On Fri, Apr 01, 2016 at 10:12:12PM -0400, Stephen Frost wrote:
> * Noah Misch (noah@leadboat.com) wrote:
> > Refer to a TOKEN_USER payload as a "token user," not as a "user token".
> >
> > This corrects messages for can't-happen errors. The corresponding "user
> > token" appears in the HANDLE argument of GetTokenInformation().
>
> I'm not at all convinced that this is an improvement. I understand that
> it's a "can't happen" case, but we're calling out to a OS function and
> as much as things "can't happen" they do, in fact, occationally happen,
They do, yes. I mentioned that for the purpose of hinting that this commit
does not warrant release notes coverage.
> and there's no such thing as a "token user" concept. There's an enum,
> one value of which is "TokenUser" and that's what we're asking the OS to
> provide us info about, but I'd argue that if we're going to refer to the
> textual enum representation then we should spell it just exactly as the
> enum has it.
>
> If we don't want to use "TokenUser" then I'd suggest that "user token"

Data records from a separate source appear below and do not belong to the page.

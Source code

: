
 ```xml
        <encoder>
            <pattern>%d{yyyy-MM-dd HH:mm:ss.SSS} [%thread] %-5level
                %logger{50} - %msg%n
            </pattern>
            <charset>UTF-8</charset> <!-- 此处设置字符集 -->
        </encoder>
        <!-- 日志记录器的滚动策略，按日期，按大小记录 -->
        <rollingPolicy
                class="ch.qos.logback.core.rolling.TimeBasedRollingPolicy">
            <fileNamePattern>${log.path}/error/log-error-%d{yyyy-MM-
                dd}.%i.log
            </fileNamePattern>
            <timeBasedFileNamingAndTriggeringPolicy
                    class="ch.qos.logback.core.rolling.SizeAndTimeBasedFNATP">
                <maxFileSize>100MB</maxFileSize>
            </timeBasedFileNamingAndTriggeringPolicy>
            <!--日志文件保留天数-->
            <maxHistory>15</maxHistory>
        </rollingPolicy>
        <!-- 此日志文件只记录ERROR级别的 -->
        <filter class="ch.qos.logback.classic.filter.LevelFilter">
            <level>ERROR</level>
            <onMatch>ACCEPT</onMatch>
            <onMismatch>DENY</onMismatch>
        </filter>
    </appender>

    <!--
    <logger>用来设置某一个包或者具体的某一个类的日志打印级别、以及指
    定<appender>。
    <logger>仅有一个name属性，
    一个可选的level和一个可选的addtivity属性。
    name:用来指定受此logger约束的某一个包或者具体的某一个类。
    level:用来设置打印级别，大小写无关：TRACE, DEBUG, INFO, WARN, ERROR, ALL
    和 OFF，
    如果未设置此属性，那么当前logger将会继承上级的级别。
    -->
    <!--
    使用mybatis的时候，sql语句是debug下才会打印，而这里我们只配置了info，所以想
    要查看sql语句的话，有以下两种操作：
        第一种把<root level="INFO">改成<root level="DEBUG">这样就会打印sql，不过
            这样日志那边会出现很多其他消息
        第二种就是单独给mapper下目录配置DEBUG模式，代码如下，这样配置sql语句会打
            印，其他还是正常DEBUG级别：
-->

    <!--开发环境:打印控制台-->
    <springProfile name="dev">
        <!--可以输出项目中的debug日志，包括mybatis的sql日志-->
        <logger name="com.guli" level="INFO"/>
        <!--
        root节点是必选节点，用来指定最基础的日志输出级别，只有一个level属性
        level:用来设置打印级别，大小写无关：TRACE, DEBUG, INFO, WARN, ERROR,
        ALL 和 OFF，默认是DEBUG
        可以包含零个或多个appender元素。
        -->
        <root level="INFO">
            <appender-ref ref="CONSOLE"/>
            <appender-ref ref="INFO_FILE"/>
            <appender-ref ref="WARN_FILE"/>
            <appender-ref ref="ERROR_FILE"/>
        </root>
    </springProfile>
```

> is a more accurate term to use, as we had before this change. There is
> no such thing as a "token user", as far as I'm aware, in GSSAPI, SSPI,
> or general access token lingo.
"User token" has definitely been wrong. We already possess the user token at
the moments of these error messages, because we pass the user token as the
first GetTokenInformation() argument. We're retrieving information about the
"user" that pertains to a particular "token", hence "token user." A verbose
description is "could not get user associated with access token."
I see some advantages of writing "TokenUser", as you propose. However, our
error style guide says "Avoid mentioning called function names, either;
instead say what the code was trying to do." Mentioning an enumerator name is
morally similar to mentioning a function name.